Earlier this year, following an investigation into activities at the county's election warehouse in Hilo, Yamauchi fired Hawaii County's longtime elections administrator and three other elections staffers. 

They were accused of drinking, storing alcohol and running a private business out of the warehouse that houses election supplies. 

The elections administrator has since been reinstated after filing a grievance but has not returned to the job. 

This is Kawauchi's first election as clerk and she told the State Elections Commission at its May meeting that she had a "general understanding of election laws, administration and operations," according to draft minutes of the meeting. Election commissioner Patricia Berg expressed serious concern" about the situation, saying that "having new staff with little election experience in key positions and dealing with the compressed election preparation time, there is a real possibility that serious problems will arise," according to draft minutes of the meeting. 

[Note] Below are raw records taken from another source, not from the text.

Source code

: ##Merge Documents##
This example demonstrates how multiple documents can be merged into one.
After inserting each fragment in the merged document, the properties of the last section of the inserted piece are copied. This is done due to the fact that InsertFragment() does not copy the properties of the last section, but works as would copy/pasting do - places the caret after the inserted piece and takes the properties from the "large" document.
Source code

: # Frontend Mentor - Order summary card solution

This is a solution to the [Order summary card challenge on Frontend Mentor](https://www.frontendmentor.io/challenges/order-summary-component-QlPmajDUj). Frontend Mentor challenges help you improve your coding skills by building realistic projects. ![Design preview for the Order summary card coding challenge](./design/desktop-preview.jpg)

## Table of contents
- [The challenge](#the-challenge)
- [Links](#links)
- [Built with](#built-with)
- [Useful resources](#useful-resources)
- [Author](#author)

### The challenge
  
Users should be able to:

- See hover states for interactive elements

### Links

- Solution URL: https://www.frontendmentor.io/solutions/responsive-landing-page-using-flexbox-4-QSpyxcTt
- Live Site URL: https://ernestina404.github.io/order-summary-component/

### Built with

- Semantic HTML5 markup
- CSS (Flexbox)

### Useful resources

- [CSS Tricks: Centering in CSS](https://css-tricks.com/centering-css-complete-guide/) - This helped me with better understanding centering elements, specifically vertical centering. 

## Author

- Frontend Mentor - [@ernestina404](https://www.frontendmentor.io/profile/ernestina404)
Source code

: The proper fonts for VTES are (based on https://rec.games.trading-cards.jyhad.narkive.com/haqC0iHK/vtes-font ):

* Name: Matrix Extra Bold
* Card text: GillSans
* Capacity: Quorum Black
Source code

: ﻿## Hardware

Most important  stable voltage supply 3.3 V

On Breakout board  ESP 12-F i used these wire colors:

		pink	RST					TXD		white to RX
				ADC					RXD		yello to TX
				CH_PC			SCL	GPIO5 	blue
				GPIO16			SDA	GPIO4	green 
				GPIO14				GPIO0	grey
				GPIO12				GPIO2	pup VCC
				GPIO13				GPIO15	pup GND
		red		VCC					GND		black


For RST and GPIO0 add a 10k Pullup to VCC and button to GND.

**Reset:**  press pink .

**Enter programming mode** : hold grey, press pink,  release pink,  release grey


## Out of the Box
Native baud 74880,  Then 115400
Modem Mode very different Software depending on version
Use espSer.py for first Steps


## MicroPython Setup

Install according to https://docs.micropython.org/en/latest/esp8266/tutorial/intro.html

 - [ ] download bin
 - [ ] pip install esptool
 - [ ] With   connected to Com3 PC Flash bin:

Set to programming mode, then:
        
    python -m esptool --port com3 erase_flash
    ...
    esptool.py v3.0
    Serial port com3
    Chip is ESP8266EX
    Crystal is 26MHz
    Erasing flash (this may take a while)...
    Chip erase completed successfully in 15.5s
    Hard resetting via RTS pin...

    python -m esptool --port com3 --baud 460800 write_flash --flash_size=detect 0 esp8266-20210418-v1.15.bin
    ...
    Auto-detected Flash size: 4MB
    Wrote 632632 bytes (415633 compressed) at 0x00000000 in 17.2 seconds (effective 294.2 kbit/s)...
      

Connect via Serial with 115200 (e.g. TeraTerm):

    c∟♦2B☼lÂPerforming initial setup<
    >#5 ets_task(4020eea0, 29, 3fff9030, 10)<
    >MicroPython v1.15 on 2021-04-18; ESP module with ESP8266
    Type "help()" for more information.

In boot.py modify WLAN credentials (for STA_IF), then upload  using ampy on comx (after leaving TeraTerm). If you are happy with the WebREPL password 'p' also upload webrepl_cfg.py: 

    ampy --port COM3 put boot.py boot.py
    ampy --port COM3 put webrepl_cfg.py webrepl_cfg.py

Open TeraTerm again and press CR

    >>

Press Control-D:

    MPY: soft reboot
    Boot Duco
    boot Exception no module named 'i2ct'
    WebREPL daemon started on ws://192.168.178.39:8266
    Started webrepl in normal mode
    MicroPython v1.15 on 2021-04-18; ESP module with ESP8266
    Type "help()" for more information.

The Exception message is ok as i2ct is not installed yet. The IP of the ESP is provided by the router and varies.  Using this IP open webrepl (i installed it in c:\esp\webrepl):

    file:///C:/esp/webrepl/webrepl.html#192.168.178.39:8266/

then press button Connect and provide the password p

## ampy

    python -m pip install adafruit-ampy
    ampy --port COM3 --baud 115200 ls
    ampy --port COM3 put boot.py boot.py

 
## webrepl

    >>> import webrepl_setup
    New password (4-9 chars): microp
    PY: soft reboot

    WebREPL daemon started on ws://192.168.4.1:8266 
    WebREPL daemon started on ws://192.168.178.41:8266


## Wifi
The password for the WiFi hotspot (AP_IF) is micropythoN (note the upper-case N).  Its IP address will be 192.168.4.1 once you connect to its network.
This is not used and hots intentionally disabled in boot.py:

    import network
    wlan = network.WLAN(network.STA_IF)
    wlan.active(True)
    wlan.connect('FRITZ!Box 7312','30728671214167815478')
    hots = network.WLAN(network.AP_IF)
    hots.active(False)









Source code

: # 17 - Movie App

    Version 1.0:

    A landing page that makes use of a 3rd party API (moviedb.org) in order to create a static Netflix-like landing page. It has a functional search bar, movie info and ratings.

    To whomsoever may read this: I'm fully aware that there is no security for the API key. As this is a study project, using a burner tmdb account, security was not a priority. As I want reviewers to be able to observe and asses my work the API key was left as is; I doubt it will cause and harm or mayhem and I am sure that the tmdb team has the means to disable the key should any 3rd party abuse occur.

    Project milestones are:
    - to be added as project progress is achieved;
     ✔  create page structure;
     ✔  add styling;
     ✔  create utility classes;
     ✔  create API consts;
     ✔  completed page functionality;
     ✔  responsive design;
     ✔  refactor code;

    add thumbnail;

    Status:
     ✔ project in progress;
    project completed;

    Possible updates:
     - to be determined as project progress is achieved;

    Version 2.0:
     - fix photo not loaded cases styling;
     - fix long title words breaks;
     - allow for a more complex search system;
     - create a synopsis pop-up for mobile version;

An attorney who worked in private practice and clerked for a judge, Kawauchi is a graduate of the UH William S. Richardson School of Law.  According to her biography on the Hawaii County web site, she held three-year stints at a number of jobs recently.  She was a clerk for Hawaii State Judge Greg Nakamura from 1998 to 2000, an associate at the law firm Carlsmith Ball from 2004 to 2006, then an associate at Tsuzaki Yeh and Moore from 2006 to 2008, and had her own law practice from 2008 to 2010.  She also served as the assistant director of the Harvard Medical School Center of Excellence from 2002 to 2004, her bio said.